▶

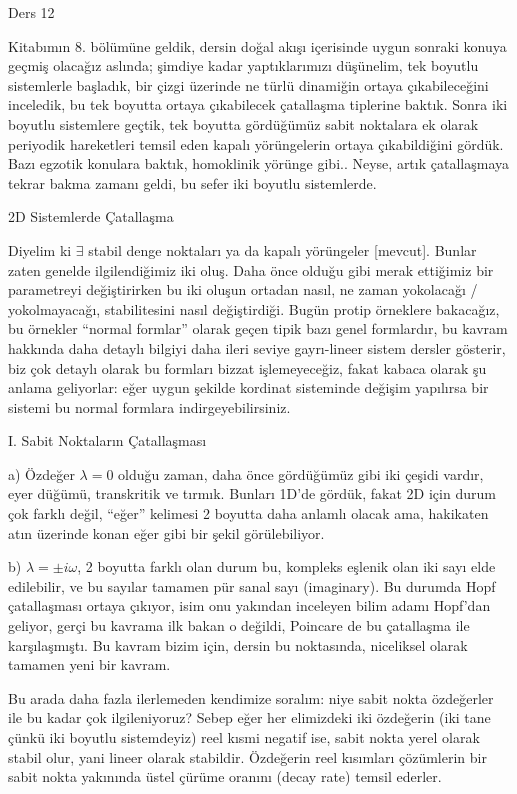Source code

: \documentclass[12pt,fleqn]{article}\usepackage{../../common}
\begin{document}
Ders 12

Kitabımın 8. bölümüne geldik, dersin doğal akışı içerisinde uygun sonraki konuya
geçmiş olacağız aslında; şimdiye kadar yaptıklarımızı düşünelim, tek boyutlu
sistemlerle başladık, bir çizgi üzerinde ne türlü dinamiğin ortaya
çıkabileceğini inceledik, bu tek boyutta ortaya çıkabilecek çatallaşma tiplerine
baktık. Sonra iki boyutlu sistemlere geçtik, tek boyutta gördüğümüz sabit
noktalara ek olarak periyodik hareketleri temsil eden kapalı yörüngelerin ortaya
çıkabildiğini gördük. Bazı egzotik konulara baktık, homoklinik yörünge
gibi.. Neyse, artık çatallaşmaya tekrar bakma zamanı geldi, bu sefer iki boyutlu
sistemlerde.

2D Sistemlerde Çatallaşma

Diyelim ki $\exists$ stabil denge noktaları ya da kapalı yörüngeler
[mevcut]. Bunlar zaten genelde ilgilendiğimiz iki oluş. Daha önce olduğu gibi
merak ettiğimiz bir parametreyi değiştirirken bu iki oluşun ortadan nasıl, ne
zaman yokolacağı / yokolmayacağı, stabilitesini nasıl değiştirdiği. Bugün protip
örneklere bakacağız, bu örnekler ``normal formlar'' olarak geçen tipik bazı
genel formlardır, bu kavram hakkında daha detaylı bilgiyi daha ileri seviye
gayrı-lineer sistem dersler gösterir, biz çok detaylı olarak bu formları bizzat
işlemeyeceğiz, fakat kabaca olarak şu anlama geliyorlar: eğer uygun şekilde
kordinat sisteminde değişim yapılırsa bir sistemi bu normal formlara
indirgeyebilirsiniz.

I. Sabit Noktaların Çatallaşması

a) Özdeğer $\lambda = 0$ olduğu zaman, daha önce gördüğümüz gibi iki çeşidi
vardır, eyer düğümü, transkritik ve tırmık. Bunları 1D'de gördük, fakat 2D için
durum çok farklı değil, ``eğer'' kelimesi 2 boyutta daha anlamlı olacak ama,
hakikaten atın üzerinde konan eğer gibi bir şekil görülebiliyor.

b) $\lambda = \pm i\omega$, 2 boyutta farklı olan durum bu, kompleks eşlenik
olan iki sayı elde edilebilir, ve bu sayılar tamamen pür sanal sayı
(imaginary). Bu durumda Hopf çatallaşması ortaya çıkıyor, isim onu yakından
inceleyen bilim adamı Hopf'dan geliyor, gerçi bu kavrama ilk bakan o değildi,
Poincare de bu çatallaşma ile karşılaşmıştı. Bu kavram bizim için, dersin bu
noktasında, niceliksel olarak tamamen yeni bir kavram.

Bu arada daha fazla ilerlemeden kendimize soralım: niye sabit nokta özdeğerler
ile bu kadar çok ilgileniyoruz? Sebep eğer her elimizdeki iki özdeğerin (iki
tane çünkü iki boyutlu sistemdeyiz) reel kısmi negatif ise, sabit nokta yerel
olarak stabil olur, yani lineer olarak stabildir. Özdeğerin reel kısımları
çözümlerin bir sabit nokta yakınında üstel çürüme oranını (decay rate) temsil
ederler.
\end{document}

◀

**Work order**: If pictures appear among the records, do not carry them over; retype the rest exactly.

**Exercise answer**:
Source code

: \documentclass[12pt,fleqn]{article}\usepackage{../../common}
\begin{document}
Ders 12

Kitabımın 8. bölümüne geldik, dersin doğal akışı içerisinde uygun sonraki konuya
geçmiş olacağız aslında; şimdiye kadar yaptıklarımızı düşünelim, tek boyutlu
sistemlerle başladık, bir çizgi üzerinde ne türlü dinamiğin ortaya
çıkabileceğini inceledik, bu tek boyutta ortaya çıkabilecek çatallaşma tiplerine
baktık. Sonra iki boyutlu sistemlere geçtik, tek boyutta gördüğümüz sabit
noktalara ek olarak periyodik hareketleri temsil eden kapalı yörüngelerin ortaya
çıkabildiğini gördük. Bazı egzotik konulara baktık, homoklinik yörünge
gibi.. Neyse, artık çatallaşmaya tekrar bakma zamanı geldi, bu sefer iki boyutlu
sistemlerde.

2D Sistemlerde Çatallaşma

Diyelim ki $\exists$ stabil denge noktaları ya da kapalı yörüngeler
[mevcut]. Bunlar zaten genelde ilgilendiğimiz iki oluş. Daha önce olduğu gibi
merak ettiğimiz bir parametreyi değiştirirken bu iki oluşun ortadan nasıl, ne
zaman yokolacağı / yokolmayacağı, stabilitesini nasıl değiştirdiği. Bugün protip
örneklere bakacağız, bu örnekler ``normal formlar'' olarak geçen tipik bazı
genel formlardır, bu kavram hakkında daha detaylı bilgiyi daha ileri seviye
gayrı-lineer sistem dersler gösterir, biz çok detaylı olarak bu formları bizzat
işlemeyeceğiz, fakat kabaca olarak şu anlama geliyorlar: eğer uygun şekilde
kordinat sisteminde değişim yapılırsa bir sistemi bu normal formlara
indirgeyebilirsiniz.

I. Sabit Noktaların Çatallaşması

a) Özdeğer $\lambda = 0$ olduğu zaman, daha önce gördüğümüz gibi iki çeşidi
vardır, eyer düğümü, transkritik ve tırmık. Bunları 1D'de gördük, fakat 2D için
durum çok farklı değil, ``eğer'' kelimesi 2 boyutta daha anlamlı olacak ama,
hakikaten atın üzerinde konan eğer gibi bir şekil görülebiliyor.

b) $\lambda = \pm i\omega$, 2 boyutta farklı olan durum bu, kompleks eşlenik
olan iki sayı elde edilebilir, ve bu sayılar tamamen pür sanal sayı
(imaginary). Bu durumda Hopf çatallaşması ortaya çıkıyor, isim onu yakından
inceleyen bilim adamı Hopf'dan geliyor, gerçi bu kavrama ilk bakan o değildi,
Poincare de bu çatallaşma ile karşılaşmıştı. Bu kavram bizim için, dersin bu
noktasında, niceliksel olarak tamamen yeni bir kavram.

Bu arada daha fazla ilerlemeden kendimize soralım: niye sabit nokta özdeğerler
ile bu kadar çok ilgileniyoruz? Sebep eğer her elimizdeki iki özdeğerin (iki
tane çünkü iki boyutlu sistemdeyiz) reel kısmi negatif ise, sabit nokta yerel
olarak stabil olur, yani lineer olarak stabildir. Özdeğerin reel kısımları
çözümlerin bir sabit nokta yakınında üstel çürüme oranını (decay rate) temsil
ederler.
\end{document}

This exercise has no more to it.